> [Work instruction] Output nothing but the lines from the beginning of the listing below through the line containing "example topology key.", exactly as they stand, without pictures.

> [Dataset records]
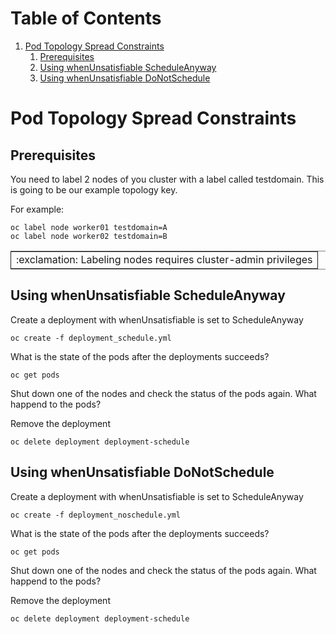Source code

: 
# Table of Contents

1.  [Pod Topology Spread Constraints](#org6e6e93b)
    1.  [Prerequisites](#org4062413)
    2.  [Using <span class="underline">whenUnsatisfiable</span> <span class="underline">ScheduleAnyway</span>](#orgc7e7b7e)
    3.  [Using <span class="underline">whenUnsatisfiable</span> <span class="underline">DoNotSchedule</span>](#org4cce5b3)


<a id="org6e6e93b"></a>

# Pod Topology Spread Constraints


<a id="org4062413"></a>

## Prerequisites

You need to label 2 nodes of you cluster with a label called
<span class="underline">testdomain</span>.  This is going to be our example topology key.

For example:

    oc label node worker01 testdomain=A
    oc label node worker02 testdomain=B

<table border="2" cellspacing="0" cellpadding="6" rules="groups" frame="hsides">


<colgroup>
<col  class="org-left" />
</colgroup>
<tbody>
<tr>
<td class="org-left">:exclamation: Labeling nodes requires cluster-admin privileges</td>
</tr>
</tbody>
</table>


<a id="orgc7e7b7e"></a>

## Using <span class="underline">whenUnsatisfiable</span> <span class="underline">ScheduleAnyway</span>

Create a deployment with <span class="underline">whenUnsatisfiable</span> is set to <span class="underline">ScheduleAnyway</span>

    oc create -f deployment_schedule.yml

What is the state of the pods after the deployments succeeds?

    oc get pods

Shut down one of the nodes and check the status of the pods again.
What happend to the pods?

Remove the deployment

    oc delete deployment deployment-schedule


<a id="org4cce5b3"></a>

## Using <span class="underline">whenUnsatisfiable</span> <span class="underline">DoNotSchedule</span>

Create a deployment with <span class="underline">whenUnsatisfiable</span> is set to <span class="underline">ScheduleAnyway</span>

    oc create -f deployment_noschedule.yml

What is the state of the pods after the deployments succeeds?

    oc get pods

Shut down one of the nodes and check the status of the pods again.
What happend to the pods?

Remove the deployment

    oc delete deployment deployment-schedule

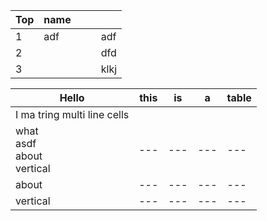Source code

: |  Top |  name   |   |   |     |
|---|-----|---|---|-----|
|  1 | adf |   |   | adf |
|  2 |     |   |   | dfd |
|  3 |     |   |   |    klkj |

|Hello|this|is|a|table|
|---|---|---|---|---|
|I ma tring multi line cells|
|what<br>  asdf<br>about<br>vertical|---|---|---|---|
|about  |---|---|---|---|
|vertical  |---|---|---|---|
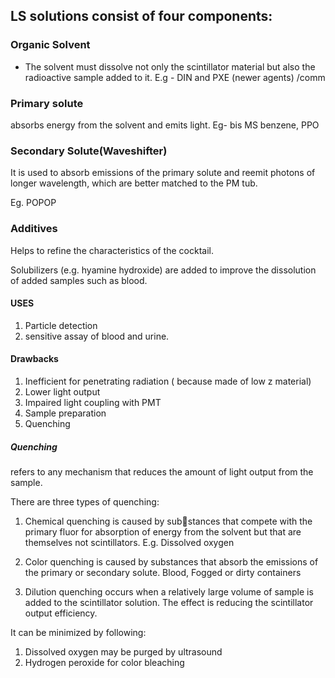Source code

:## LS solutions consist of four components:

### Organic Solvent
- The solvent must dissolve not only the scintillator material but also the radioactive sample added to it.
E.g - DIN and PXE (newer agents) 
/comm
### Primary solute
absorbs energy from the solvent and emits light.
Eg- bis MS benzene, PPO

### Secondary Solute(Waveshifter)

It is used to absorb emissions of the primary solute and reemit photons of longer wavelength, which are better matched to the PM tub.

Eg. POPOP

### Additives

Helps to refine the characteristics of the cocktail.

Solubilizers (e.g. hyamine hydroxide) are added to improve the dissolution of added samples such as blood.

#### USES
 1. Particle detection
 2. sensitive assay of blood and urine.

#### Drawbacks
1. Inefficient for penetrating radiation ( because made of low z material)
2. Lower light output
3. Impaired light coupling with PMT
4. Sample preparation
5. Quenching

##### Quenching
refers to any mechanism that reduces the amount of light output from the sample.

There are  three types of quenching:
1. Chemical quenching is caused by sub￾stances that compete with the primary
fluor for absorption of energy from the
solvent but that are themselves not scintillators. E.g. Dissolved oxygen 

2. Color quenching is caused by substances
that absorb the emissions of the primary
or secondary solute. Blood, Fogged
or dirty containers

3. Dilution quenching occurs when a relatively large volume of sample is added to the scintillator solution. The effect is reducing the scintillator output efficiency.


It can be minimized by following:
1. Dissolved oxygen may be purged by ultrasound
2. Hydrogen peroxide for color bleaching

> [Response for this exercise]
Source code

: 
# Table of Contents

1.  [Pod Topology Spread Constraints](#org6e6e93b)
    1.  [Prerequisites](#org4062413)
    2.  [Using <span class="underline">whenUnsatisfiable</span> <span class="underline">ScheduleAnyway</span>](#orgc7e7b7e)
    3.  [Using <span class="underline">whenUnsatisfiable</span> <span class="underline">DoNotSchedule</span>](#org4cce5b3)


<a id="org6e6e93b"></a>

# Pod Topology Spread Constraints


<a id="org4062413"></a>

## Prerequisites

You need to label 2 nodes of you cluster with a label called
<span class="underline">testdomain</span>.  This is going to be our example topology key.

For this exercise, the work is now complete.